En este mundo imaginario la autora habla del descubrimiento de un material novedoso que, en relación a los otros métodos de packaging general y envasado de bebidas y alimentos, reduce cinco veces el uso de agua, en más de dos veces el uso de fuentes de energía no renovables (transportar botellas plásticas consume mucho menos combustible que transportar botellas de vidrio), en tres veces la emisión de gases de efecto invernadero; además es barato, maleable, higiénico, resistente y no es necesario cortar un solo árbol para producirlo.
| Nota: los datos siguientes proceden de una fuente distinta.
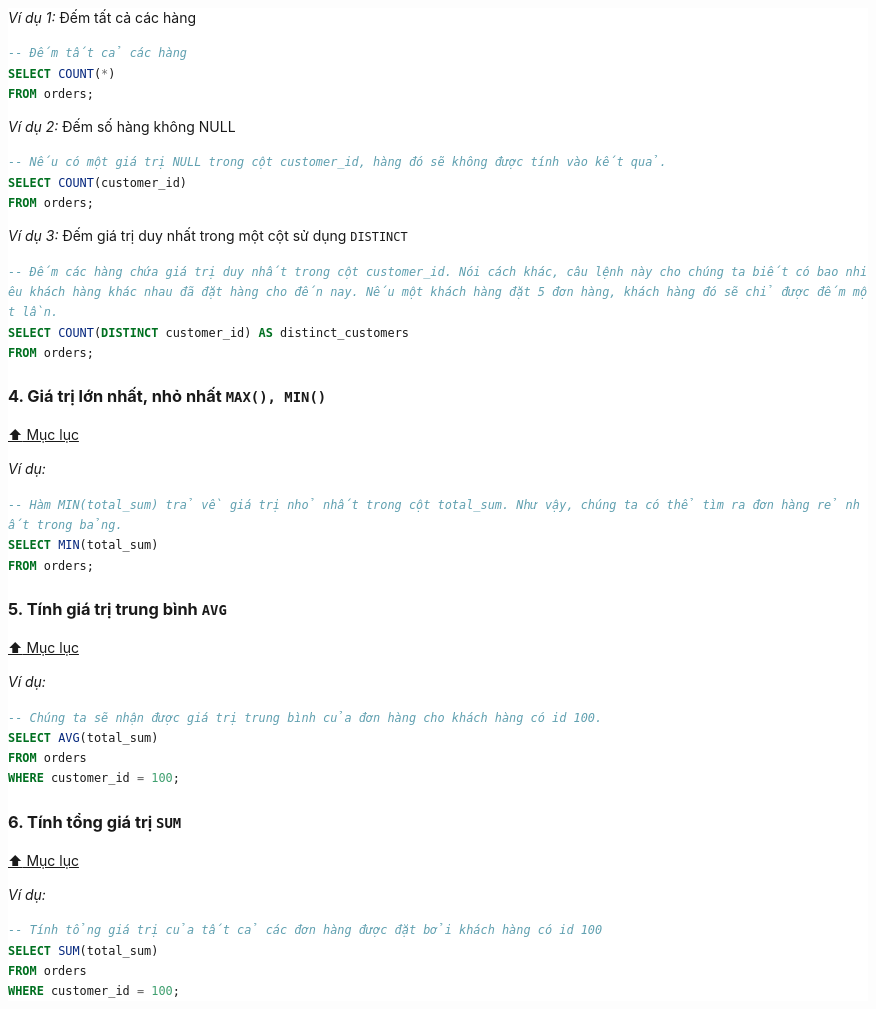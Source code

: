 _Ví dụ 1:_ Đếm tất cả các hàng

```sql
-- Đếm tất cả các hàng
SELECT COUNT(*)
FROM orders;
```

_Ví dụ 2:_ Đếm số hàng không NULL

```sql
-- Nếu có một giá trị NULL trong cột customer_id, hàng đó sẽ không được tính vào kết quả.
SELECT COUNT(customer_id)
FROM orders;
```

_Ví dụ 3:_ Đếm giá trị duy nhất trong một cột sử dụng `DISTINCT`

```sql
-- Đếm các hàng chứa giá trị duy nhất trong cột customer_id. Nói cách khác, câu lệnh này cho chúng ta biết có bao nhiêu khách hàng khác nhau đã đặt hàng cho đến nay. Nếu một khách hàng đặt 5 đơn hàng, khách hàng đó sẽ chỉ được đếm một lần.
SELECT COUNT(DISTINCT customer_id) AS distinct_customers
FROM orders;
```

### 4. Giá trị lớn nhất, nhỏ nhất `MAX(), MIN()`
[:arrow_up: Mục lục](#mục-lục)

_Ví dụ:_

```sql
-- Hàm MIN(total_sum) trả về giá trị nhỏ nhất trong cột total_sum. Như vậy, chúng ta có thể tìm ra đơn hàng rẻ nhất trong bảng. 
SELECT MIN(total_sum)
FROM orders;
```

### 5. Tính giá trị trung bình `AVG`
[:arrow_up: Mục lục](#mục-lục)

_Ví dụ:_

```sql
-- Chúng ta sẽ nhận được giá trị trung bình của đơn hàng cho khách hàng có id 100.
SELECT AVG(total_sum)
FROM orders
WHERE customer_id = 100;
```

### 6. Tính tổng giá trị `SUM`
[:arrow_up: Mục lục](#mục-lục)

_Ví dụ:_

```sql
-- Tính tổng giá trị của tất cả các đơn hàng được đặt bởi khách hàng có id 100
SELECT SUM(total_sum)
FROM orders
WHERE customer_id = 100;
```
Todos los consumidores se volcarían masivamente a este ¨nuevo¨ material ecológico y revolucionario. Ese material es el plástico. Una verdad absoluta, ¨los plásticos contaminan mucho más que el papel, el vidrio y el aluminio¨, que se resquebraja con esta visión diferente. Es muy esclarecedora esta nueva mirada que aporta la autora para desmitificar los beneficios sobre la ecología de los sustitutos de los plásticos.
También podemos encontrar algunas verdades absolutas impuestas que traemos desde la cuna, en mi caso, una de esas cosas que más tengo grabadas en la memoria, tal vez por la insistencia y amenazas de mis progenitores, es la prohibición de poner los dedos en el enchufe con la promesa de que ocurrirían cosas terribles si lo hacía; la otra creencia impuesta era que comer muchos dulces me daría parásitos en los intestinos. La primera tiene indudablemente un fuerte fundamento científico y también empírico para mí desde que siendo chico toqué accidentalmente un electrificador con el que mi padre contenía a sus cerdos, la segunda la dejé de lado de tanto pasarla por alto, pero debo confesar, recién estuve plenamente seguro de su falsedad cuando entré a la Universidad.
También, por contrapartida, hay cosas que muchas veces predicamos insistentemente como dogmas inviolables, pero sin estar plenamente convencidos de poder defenderlos hasta el final; una en particular y mi preferida son las normas de bioseguridad. Nos encontramos (especialmente los veterinarios y los encargados de granja) dando encendidos discursos sobre la importancia de las normas de bioseguridad y en muchos casos las violamos a diario. Nos vemos siendo insistentes en inculcar la importancia de estas reglas y prometiendo penas durísimas con quién ose quebrarlas, y a los tres segundos podemos dar la mejor excusa para pasarlas por alto. Usualmente somos los veterinarios y los gerentes los que más excepciones hacemos a esas reglas. Muchas veces en pos de la operatividad justificamos esas excepciones. Y así se nos ha metido un Aujeszky o un App, y eso siempre sale más caro que la bioseguridad.
En reglas generales parece que hacemos lo mismo en relación a la pandemia de coronavirus. Por un lado, adherimos a un discurso dogmático que enumera una serie de medidas inquebrantables, aprobamos leyes draconianas como el cierre del ingreso de muchas ciudades y el toque de queda, etc. Pero al mismo tiempo, nuevamente empezamos a pensar cómo hacemos para otorgarnos la licencia de quebrar alguna de las reglas a favor de nuestras necesidades; así y todo, confío fuertemente en que esta vez no va a ser el fin de la humanidad. Ya los Simpson lo predijeron para 2019, y zafamos.